Via un post Facebook daté du 26 janvier, un Strasbourgeois interpelle Pia Imbs, Jeanne Barseghian et Danielle Dambach. Soit le trio à la tête de l’Eurométropole. La raison ? Une image contenue dans le guide pratique de la ZFE-m, disponible sur Strasbourg.eu. On y voit une petite voiture rouge nous expliquer, avec le sourire, que « Le saviez-vous ? 1 voiture Crit’air 5 émet autant de particules à l’échappement que 33 voitures Crit’air 1 ». Une affirmation contredite par le Strasbourgeois en question : « Je rappelle, à toutes fins utiles, que la vignette Crit’Air n’est nullement attribuée sur un critère d’émissions (particules, CO2 ou autre) mais UNIQUEMENT sur la date de première mise en circulation du véhicule (deux échelles de dates selon que ce soit un véhicule essence ou diesel) ». Avant de terminer : « Soit certains ne sont pas forts en math, soit c’est un mensonge éhonté… »

© Capture d’écran guide pratique de la ZFE-m – Strasbourg.eu


Les critères des Crit’air

Revenons dès lors sur les critères des fameuses vignettes Crit’air. Concrètement, à quoi servent-elles ? Instaurées en 2017, elles permettent de catégoriser les véhicules en fonction des niveaux de pollution, par rapport aux normes européennes. Elles se ainsi divisent en 6 catégories, allant de Crit’air E à Crit’air 5. En outre, se rajoute à cela des véhicules sans vignette Crit’air.
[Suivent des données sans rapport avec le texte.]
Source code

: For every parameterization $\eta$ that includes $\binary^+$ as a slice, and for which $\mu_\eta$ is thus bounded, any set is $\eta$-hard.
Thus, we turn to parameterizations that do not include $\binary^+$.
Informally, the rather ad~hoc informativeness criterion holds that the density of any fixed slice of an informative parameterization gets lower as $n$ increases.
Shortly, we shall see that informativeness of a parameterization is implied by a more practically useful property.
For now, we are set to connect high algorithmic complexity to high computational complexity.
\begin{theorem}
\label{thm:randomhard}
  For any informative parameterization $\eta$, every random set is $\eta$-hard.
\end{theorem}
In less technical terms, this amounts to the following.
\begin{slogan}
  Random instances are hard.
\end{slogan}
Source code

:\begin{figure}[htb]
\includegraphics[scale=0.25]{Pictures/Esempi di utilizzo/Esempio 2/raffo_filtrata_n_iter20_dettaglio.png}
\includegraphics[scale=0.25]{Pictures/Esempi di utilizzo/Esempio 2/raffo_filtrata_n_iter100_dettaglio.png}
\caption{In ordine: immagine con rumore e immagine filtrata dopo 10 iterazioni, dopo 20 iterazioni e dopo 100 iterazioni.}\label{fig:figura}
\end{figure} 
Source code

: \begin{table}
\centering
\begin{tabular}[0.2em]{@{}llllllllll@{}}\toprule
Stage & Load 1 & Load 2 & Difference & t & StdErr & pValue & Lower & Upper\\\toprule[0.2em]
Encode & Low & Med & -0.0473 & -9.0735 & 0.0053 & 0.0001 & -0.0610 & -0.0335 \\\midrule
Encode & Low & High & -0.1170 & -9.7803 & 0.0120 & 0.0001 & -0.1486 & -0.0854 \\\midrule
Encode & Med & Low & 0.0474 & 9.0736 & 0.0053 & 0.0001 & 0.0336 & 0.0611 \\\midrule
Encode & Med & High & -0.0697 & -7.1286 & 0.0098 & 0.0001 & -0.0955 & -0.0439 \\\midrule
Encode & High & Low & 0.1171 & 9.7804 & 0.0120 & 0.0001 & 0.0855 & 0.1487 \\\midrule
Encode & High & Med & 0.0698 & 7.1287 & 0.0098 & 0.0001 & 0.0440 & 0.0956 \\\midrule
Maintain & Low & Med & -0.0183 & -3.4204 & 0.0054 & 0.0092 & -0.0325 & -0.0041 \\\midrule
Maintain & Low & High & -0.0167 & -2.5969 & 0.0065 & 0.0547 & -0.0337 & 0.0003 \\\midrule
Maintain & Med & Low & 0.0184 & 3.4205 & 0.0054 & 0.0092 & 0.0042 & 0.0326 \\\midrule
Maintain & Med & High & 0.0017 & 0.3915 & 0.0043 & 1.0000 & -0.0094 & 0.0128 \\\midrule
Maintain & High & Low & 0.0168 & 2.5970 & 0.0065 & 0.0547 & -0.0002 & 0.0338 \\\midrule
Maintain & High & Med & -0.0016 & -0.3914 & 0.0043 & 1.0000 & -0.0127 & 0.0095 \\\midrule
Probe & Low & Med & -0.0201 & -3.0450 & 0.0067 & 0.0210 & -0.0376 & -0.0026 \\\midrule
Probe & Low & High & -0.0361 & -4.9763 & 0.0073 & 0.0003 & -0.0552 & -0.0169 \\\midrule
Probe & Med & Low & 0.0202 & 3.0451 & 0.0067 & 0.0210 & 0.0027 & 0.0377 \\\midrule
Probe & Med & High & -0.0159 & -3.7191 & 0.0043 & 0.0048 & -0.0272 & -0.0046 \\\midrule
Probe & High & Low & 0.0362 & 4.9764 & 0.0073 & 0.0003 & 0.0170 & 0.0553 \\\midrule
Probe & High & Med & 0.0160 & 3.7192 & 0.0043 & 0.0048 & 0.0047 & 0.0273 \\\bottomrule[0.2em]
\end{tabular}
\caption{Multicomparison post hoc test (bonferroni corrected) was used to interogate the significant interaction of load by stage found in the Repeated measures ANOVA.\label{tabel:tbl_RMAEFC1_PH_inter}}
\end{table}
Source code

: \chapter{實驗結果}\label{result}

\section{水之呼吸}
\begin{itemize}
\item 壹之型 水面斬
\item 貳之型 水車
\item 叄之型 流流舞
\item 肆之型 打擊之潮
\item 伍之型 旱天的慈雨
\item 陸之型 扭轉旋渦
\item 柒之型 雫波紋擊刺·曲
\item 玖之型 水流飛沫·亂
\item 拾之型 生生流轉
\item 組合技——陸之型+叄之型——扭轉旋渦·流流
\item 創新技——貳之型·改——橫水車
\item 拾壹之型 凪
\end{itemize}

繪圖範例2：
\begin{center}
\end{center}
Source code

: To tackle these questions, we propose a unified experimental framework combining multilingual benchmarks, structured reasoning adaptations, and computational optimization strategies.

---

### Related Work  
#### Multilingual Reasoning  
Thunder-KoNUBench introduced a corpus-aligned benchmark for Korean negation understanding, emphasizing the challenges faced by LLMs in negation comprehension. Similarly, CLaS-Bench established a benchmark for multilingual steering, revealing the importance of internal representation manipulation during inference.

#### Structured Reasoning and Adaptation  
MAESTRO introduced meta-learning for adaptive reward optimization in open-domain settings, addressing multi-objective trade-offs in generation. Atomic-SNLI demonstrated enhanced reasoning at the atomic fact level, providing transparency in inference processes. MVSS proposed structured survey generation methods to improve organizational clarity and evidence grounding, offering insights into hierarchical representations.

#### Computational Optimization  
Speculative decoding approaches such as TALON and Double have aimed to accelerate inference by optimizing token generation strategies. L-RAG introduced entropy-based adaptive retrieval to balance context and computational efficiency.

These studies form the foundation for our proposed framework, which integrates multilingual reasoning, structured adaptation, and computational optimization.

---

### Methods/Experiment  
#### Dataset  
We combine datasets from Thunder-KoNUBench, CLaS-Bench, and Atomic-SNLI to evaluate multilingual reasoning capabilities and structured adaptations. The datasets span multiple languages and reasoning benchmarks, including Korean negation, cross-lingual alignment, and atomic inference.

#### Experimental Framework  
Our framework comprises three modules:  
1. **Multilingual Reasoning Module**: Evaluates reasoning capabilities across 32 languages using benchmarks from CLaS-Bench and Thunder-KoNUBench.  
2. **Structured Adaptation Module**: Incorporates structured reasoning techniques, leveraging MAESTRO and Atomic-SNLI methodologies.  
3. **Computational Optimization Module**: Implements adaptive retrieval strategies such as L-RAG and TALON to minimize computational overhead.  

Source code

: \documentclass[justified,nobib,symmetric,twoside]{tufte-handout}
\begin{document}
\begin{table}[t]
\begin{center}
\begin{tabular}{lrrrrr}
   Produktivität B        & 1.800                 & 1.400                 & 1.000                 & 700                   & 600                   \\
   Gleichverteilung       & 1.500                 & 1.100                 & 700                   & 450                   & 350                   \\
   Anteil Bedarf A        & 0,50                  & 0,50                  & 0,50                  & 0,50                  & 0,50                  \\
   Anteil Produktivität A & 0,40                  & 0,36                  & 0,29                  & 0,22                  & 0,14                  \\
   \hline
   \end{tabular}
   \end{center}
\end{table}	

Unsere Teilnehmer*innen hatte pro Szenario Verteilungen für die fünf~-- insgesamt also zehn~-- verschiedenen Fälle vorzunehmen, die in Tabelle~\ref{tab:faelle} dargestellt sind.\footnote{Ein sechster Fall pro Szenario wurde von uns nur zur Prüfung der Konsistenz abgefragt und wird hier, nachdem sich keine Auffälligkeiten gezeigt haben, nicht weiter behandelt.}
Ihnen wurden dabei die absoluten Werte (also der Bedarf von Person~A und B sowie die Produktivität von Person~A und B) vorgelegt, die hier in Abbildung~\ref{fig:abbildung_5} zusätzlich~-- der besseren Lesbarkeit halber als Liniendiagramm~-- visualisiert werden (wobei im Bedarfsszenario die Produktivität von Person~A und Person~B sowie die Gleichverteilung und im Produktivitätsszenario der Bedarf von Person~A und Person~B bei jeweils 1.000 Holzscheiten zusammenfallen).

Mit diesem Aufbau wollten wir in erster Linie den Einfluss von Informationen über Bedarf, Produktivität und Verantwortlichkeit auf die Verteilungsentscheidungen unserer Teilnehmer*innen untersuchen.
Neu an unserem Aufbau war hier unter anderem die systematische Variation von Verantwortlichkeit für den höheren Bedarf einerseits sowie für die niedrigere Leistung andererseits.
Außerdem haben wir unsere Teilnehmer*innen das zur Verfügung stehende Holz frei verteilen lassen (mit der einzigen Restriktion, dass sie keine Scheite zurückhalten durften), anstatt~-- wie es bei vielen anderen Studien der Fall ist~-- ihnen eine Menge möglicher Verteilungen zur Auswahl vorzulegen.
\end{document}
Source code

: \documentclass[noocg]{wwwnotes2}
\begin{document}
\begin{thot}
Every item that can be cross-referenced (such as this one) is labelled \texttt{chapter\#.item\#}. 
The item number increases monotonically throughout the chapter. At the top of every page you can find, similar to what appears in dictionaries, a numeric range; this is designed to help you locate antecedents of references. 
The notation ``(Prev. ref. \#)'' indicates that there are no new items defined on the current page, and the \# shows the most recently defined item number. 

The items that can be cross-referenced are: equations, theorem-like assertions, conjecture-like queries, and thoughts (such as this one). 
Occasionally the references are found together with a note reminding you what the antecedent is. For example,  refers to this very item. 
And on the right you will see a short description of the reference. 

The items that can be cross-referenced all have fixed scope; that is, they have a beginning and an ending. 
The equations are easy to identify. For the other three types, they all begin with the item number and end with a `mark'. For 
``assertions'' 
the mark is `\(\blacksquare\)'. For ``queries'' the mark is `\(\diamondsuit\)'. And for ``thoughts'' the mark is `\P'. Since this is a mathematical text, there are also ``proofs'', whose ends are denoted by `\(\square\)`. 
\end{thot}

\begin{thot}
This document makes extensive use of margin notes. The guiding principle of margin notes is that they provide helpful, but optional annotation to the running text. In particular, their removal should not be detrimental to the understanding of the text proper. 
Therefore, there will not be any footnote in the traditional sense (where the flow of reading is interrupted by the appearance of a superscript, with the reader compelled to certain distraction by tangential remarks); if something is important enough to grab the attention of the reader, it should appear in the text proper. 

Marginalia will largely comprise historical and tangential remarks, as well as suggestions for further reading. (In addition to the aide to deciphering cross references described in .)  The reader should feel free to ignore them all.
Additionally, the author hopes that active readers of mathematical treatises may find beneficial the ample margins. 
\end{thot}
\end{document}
Dit comme ça, on ne semble pas trop perdu. Néanmoins, les choses sont un peu plus complexes. Chaque vignette possède sa norme européenne, dépendant de la nature du véhicule. Une distinction s’opère entre les véhicules essences et les véhicules diesel. Par exemple, un véhicule diesel Crit’air aura la norme euro 5/6, alors qu’un véhicule essence aura la norme euro 4. On se réfère également à la date d’immatriculation du véhicule : ainsi, une voiture essence immatriculée depuis 2011 sera Crit’air 1, alors qu’une voiture diesel immatriculée depuis 2011 sera Crit’air 2. Vous suivez toujours ? Enfin, les véhicules électriques et hydrogènes sont catégorisés Crit’air E, tandis que les véhicules gaz (comme les GPL) ou hybrides rechargeables font partie des Crit’air 1. Pour résumer, on peut se référer le tableau ci-dessous.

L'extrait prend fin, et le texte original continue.